How to complete this task -> Repeat the data below exactly, with every entry included.

Saved entries ->
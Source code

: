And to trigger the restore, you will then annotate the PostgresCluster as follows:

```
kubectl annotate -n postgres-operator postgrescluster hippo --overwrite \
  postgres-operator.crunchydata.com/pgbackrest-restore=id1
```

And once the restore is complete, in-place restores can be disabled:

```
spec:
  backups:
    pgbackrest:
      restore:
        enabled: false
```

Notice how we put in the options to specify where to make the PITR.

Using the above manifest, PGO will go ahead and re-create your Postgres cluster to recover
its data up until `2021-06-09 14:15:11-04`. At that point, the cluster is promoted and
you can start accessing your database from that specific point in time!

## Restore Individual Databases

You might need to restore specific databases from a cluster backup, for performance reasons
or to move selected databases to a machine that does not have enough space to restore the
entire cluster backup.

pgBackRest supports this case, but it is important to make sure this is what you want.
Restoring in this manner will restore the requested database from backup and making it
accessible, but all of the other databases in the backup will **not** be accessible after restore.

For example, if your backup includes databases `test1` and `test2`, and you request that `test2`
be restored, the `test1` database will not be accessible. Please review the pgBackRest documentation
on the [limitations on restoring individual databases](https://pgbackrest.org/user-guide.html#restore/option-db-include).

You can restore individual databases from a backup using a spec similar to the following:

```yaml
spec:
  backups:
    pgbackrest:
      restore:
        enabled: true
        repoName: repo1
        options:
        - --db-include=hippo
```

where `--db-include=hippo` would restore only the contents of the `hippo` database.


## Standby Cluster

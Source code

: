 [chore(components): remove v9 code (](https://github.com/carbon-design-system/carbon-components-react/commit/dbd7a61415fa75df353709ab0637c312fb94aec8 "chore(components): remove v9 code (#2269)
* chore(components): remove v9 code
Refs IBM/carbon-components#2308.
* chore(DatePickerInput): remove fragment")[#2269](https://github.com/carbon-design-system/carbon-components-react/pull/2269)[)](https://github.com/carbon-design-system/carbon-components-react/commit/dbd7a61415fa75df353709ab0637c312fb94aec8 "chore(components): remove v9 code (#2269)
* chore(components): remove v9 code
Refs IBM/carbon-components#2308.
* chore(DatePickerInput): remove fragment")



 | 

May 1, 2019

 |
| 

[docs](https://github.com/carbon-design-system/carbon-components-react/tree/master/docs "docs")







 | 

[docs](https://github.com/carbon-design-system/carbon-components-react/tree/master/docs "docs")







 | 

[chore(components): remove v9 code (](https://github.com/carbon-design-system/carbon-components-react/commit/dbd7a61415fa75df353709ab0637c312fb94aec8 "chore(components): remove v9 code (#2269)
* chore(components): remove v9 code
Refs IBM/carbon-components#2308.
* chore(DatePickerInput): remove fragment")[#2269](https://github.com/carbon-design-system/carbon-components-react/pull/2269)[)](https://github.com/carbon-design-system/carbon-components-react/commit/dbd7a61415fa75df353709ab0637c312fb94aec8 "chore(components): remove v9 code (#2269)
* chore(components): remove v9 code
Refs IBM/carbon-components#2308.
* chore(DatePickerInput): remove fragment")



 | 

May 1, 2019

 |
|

Response ->
Source code

:And to trigger the restore, you will then annotate the PostgresCluster as follows:

```
kubectl annotate -n postgres-operator postgrescluster hippo --overwrite \
  postgres-operator.crunchydata.com/pgbackrest-restore=id1
```

And once the restore is complete, in-place restores can be disabled:

```
spec:
  backups:
    pgbackrest:
      restore:
        enabled: false
```

Notice how we put in the options to specify where to make the PITR.

Using the above manifest, PGO will go ahead and re-create your Postgres cluster to recover
its data up until `2021-06-09 14:15:11-04`. At that point, the cluster is promoted and
you can start accessing your database from that specific point in time!

## Restore Individual Databases

You might need to restore specific databases from a cluster backup, for performance reasons
or to move selected databases to a machine that does not have enough space to restore the
entire cluster backup.

pgBackRest supports this case, but it is important to make sure this is what you want.
Restoring in this manner will restore the requested database from backup and making it
accessible, but all of the other databases in the backup will **not** be accessible after restore.

For example, if your backup includes databases `test1` and `test2`, and you request that `test2`
be restored, the `test1` database will not be accessible. Please review the pgBackRest documentation
on the [limitations on restoring individual databases](https://pgbackrest.org/user-guide.html#restore/option-db-include).

You can restore individual databases from a backup using a spec similar to the following:

```yaml
spec:
  backups:
    pgbackrest:
      restore:
        enabled: true
        repoName: repo1
        options:
        - --db-include=hippo
```

where `--db-include=hippo` would restore only the contents of the `hippo` database.


## Standby Cluster

Source code

: [chore(components): remove v9 code (](https://github.com/carbon-design-system/carbon-components-react/commit/dbd7a61415fa75df353709ab0637c312fb94aec8 "chore(components): remove v9 code (#2269)
* chore(components): remove v9 code
Refs IBM/carbon-components#2308.
* chore(DatePickerInput): remove fragment")[#2269](https://github.com/carbon-design-system/carbon-components-react/pull/2269)[)](https://github.com/carbon-design-system/carbon-components-react/commit/dbd7a61415fa75df353709ab0637c312fb94aec8 "chore(components): remove v9 code (#2269)
* chore(components): remove v9 code
Refs IBM/carbon-components#2308.
* chore(DatePickerInput): remove fragment")



 | 

May 1, 2019

 |
| 

[docs](https://github.com/carbon-design-system/carbon-components-react/tree/master/docs "docs")







 | 

[docs](https://github.com/carbon-design-system/carbon-components-react/tree/master/docs "docs")







 | 

[chore(components): remove v9 code (](https://github.com/carbon-design-system/carbon-components-react/commit/dbd7a61415fa75df353709ab0637c312fb94aec8 "chore(components): remove v9 code (#2269)
* chore(components): remove v9 code
Refs IBM/carbon-components#2308.
* chore(DatePickerInput): remove fragment")[#2269](https://github.com/carbon-design-system/carbon-components-react/pull/2269)[)](https://github.com/carbon-design-system/carbon-components-react/commit/dbd7a61415fa75df353709ab0637c312fb94aec8 "chore(components): remove v9 code (#2269)
* chore(components): remove v9 code
Refs IBM/carbon-components#2308.
* chore(DatePickerInput): remove fragment")



 | 

May 1, 2019

 |
|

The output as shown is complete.